-------- SUPPLIED INFORMATION
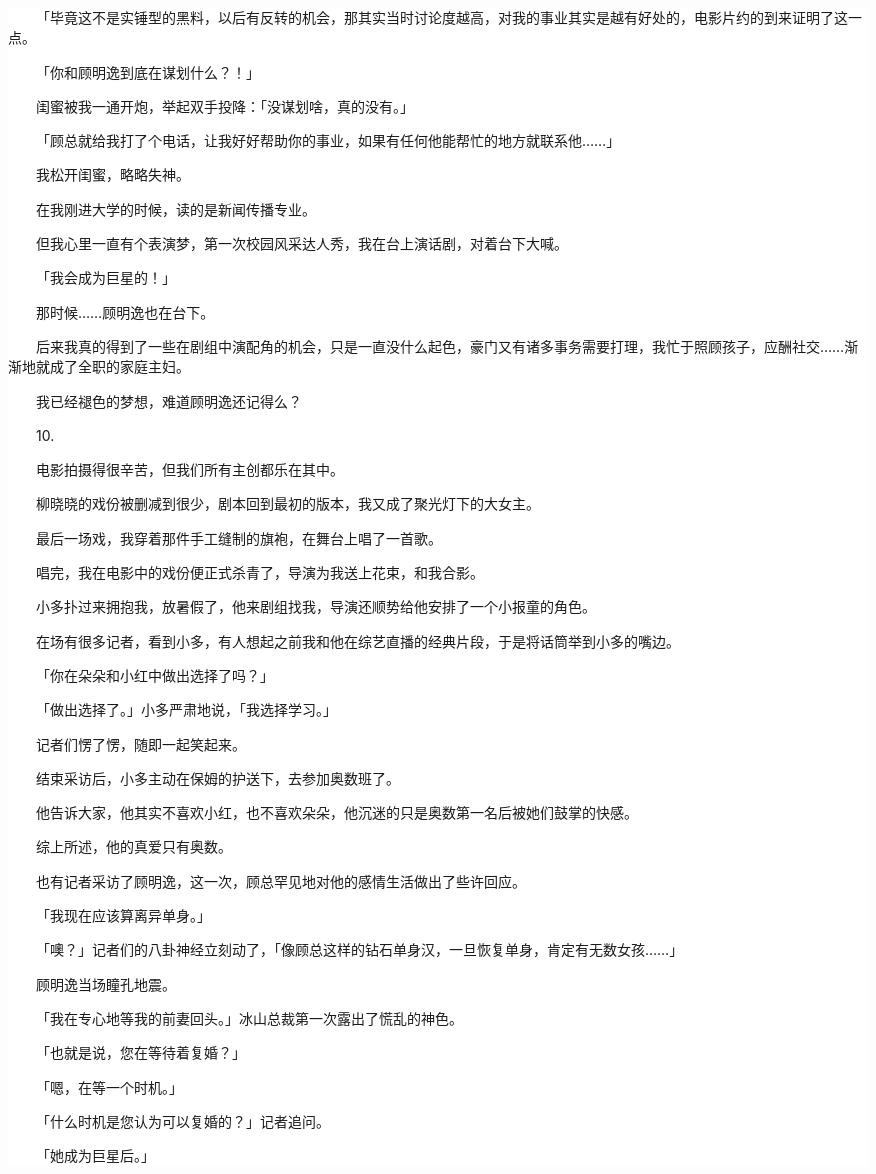 &emsp;&emsp;「毕竟这不是实锤型的黑料，以后有反转的机会，那其实当时讨论度越高，对我的事业其实是越有好处的，电影片约的到来证明了这一点。  
  
&emsp;&emsp;「你和顾明逸到底在谋划什么？！」  
  
&emsp;&emsp;闺蜜被我一通开炮，举起双手投降：「没谋划啥，真的没有。」  
  
&emsp;&emsp;「顾总就给我打了个电话，让我好好帮助你的事业，如果有任何他能帮忙的地方就联系他……」  
  
&emsp;&emsp;我松开闺蜜，略略失神。  
  
&emsp;&emsp;在我刚进大学的时候，读的是新闻传播专业。  
  
&emsp;&emsp;但我心里一直有个表演梦，第一次校园风采达人秀，我在台上演话剧，对着台下大喊。  
  
&emsp;&emsp;「我会成为巨星的！」  
  
&emsp;&emsp;那时候……顾明逸也在台下。  
  
&emsp;&emsp;后来我真的得到了一些在剧组中演配角的机会，只是一直没什么起色，豪门又有诸多事务需要打理，我忙于照顾孩子，应酬社交……渐渐地就成了全职的家庭主妇。  
  
&emsp;&emsp;我已经褪色的梦想，难道顾明逸还记得么？  
  
&emsp;&emsp;10.  
  
&emsp;&emsp;电影拍摄得很辛苦，但我们所有主创都乐在其中。  
  
&emsp;&emsp;柳晓晓的戏份被删减到很少，剧本回到最初的版本，我又成了聚光灯下的大女主。  
  
&emsp;&emsp;最后一场戏，我穿着那件手工缝制的旗袍，在舞台上唱了一首歌。  
  
&emsp;&emsp;唱完，我在电影中的戏份便正式杀青了，导演为我送上花束，和我合影。  
  
&emsp;&emsp;小多扑过来拥抱我，放暑假了，他来剧组找我，导演还顺势给他安排了一个小报童的角色。  
  
&emsp;&emsp;在场有很多记者，看到小多，有人想起之前我和他在综艺直播的经典片段，于是将话筒举到小多的嘴边。  
  
&emsp;&emsp;「你在朵朵和小红中做出选择了吗？」  
  
&emsp;&emsp;「做出选择了。」小多严肃地说，「我选择学习。」  
  
&emsp;&emsp;记者们愣了愣，随即一起笑起来。  
  
&emsp;&emsp;结束采访后，小多主动在保姆的护送下，去参加奥数班了。  
  
&emsp;&emsp;他告诉大家，他其实不喜欢小红，也不喜欢朵朵，他沉迷的只是奥数第一名后被她们鼓掌的快感。  
  
&emsp;&emsp;综上所述，他的真爱只有奥数。  
  
&emsp;&emsp;也有记者采访了顾明逸，这一次，顾总罕见地对他的感情生活做出了些许回应。  
  
&emsp;&emsp;「我现在应该算离异单身。」  
  
&emsp;&emsp;「噢？」记者们的八卦神经立刻动了，「像顾总这样的钻石单身汉，一旦恢复单身，肯定有无数女孩……」  
  
&emsp;&emsp;顾明逸当场瞳孔地震。  
  
&emsp;&emsp;「我在专心地等我的前妻回头。」冰山总裁第一次露出了慌乱的神色。  
  
&emsp;&emsp;「也就是说，您在等待着复婚？」  
  
&emsp;&emsp;「嗯，在等一个时机。」  
  
&emsp;&emsp;「什么时机是您认为可以复婚的？」记者追问。  
  
&emsp;&emsp;「她成为巨星后。」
----------------
### WORK ORDER
When copying, output the data exactly and leave out the pictures.

### YOUR SOLUTION
 &emsp;&emsp;「毕竟这不是实锤型的黑料，以后有反转的机会，那其实当时讨论度越高，对我的事业其实是越有好处的，电影片约的到来证明了这一点。  
  
&emsp;&emsp;「你和顾明逸到底在谋划什么？！」  
  
&emsp;&emsp;闺蜜被我一通开炮，举起双手投降：「没谋划啥，真的没有。」  
  
&emsp;&emsp;「顾总就给我打了个电话，让我好好帮助你的事业，如果有任何他能帮忙的地方就联系他……」  
  
&emsp;&emsp;我松开闺蜜，略略失神。  
  
&emsp;&emsp;在我刚进大学的时候，读的是新闻传播专业。  
  
&emsp;&emsp;但我心里一直有个表演梦，第一次校园风采达人秀，我在台上演话剧，对着台下大喊。  
  
&emsp;&emsp;「我会成为巨星的！」  
  
&emsp;&emsp;那时候……顾明逸也在台下。  
  
&emsp;&emsp;后来我真的得到了一些在剧组中演配角的机会，只是一直没什么起色，豪门又有诸多事务需要打理，我忙于照顾孩子，应酬社交……渐渐地就成了全职的家庭主妇。  
  
&emsp;&emsp;我已经褪色的梦想，难道顾明逸还记得么？  
  
&emsp;&emsp;10.  
  
&emsp;&emsp;电影拍摄得很辛苦，但我们所有主创都乐在其中。  
  
&emsp;&emsp;柳晓晓的戏份被删减到很少，剧本回到最初的版本，我又成了聚光灯下的大女主。  
  
&emsp;&emsp;最后一场戏，我穿着那件手工缝制的旗袍，在舞台上唱了一首歌。  
  
&emsp;&emsp;唱完，我在电影中的戏份便正式杀青了，导演为我送上花束，和我合影。  
  
&emsp;&emsp;小多扑过来拥抱我，放暑假了，他来剧组找我，导演还顺势给他安排了一个小报童的角色。  
  
&emsp;&emsp;在场有很多记者，看到小多，有人想起之前我和他在综艺直播的经典片段，于是将话筒举到小多的嘴边。  
  
&emsp;&emsp;「你在朵朵和小红中做出选择了吗？」  
  
&emsp;&emsp;「做出选择了。」小多严肃地说，「我选择学习。」  
  
&emsp;&emsp;记者们愣了愣，随即一起笑起来。  
  
&emsp;&emsp;结束采访后，小多主动在保姆的护送下，去参加奥数班了。  
  
&emsp;&emsp;他告诉大家，他其实不喜欢小红，也不喜欢朵朵，他沉迷的只是奥数第一名后被她们鼓掌的快感。  
  
&emsp;&emsp;综上所述，他的真爱只有奥数。  
  
&emsp;&emsp;也有记者采访了顾明逸，这一次，顾总罕见地对他的感情生活做出了些许回应。  
  
&emsp;&emsp;「我现在应该算离异单身。」  
  
&emsp;&emsp;「噢？」记者们的八卦神经立刻动了，「像顾总这样的钻石单身汉，一旦恢复单身，肯定有无数女孩……」  
  
&emsp;&emsp;顾明逸当场瞳孔地震。  
  
&emsp;&emsp;「我在专心地等我的前妻回头。」冰山总裁第一次露出了慌乱的神色。  
  
&emsp;&emsp;「也就是说，您在等待着复婚？」  
  
&emsp;&emsp;「嗯，在等一个时机。」  
  
&emsp;&emsp;「什么时机是您认为可以复婚的？」记者追问。  
  
&emsp;&emsp;「她成为巨星后。」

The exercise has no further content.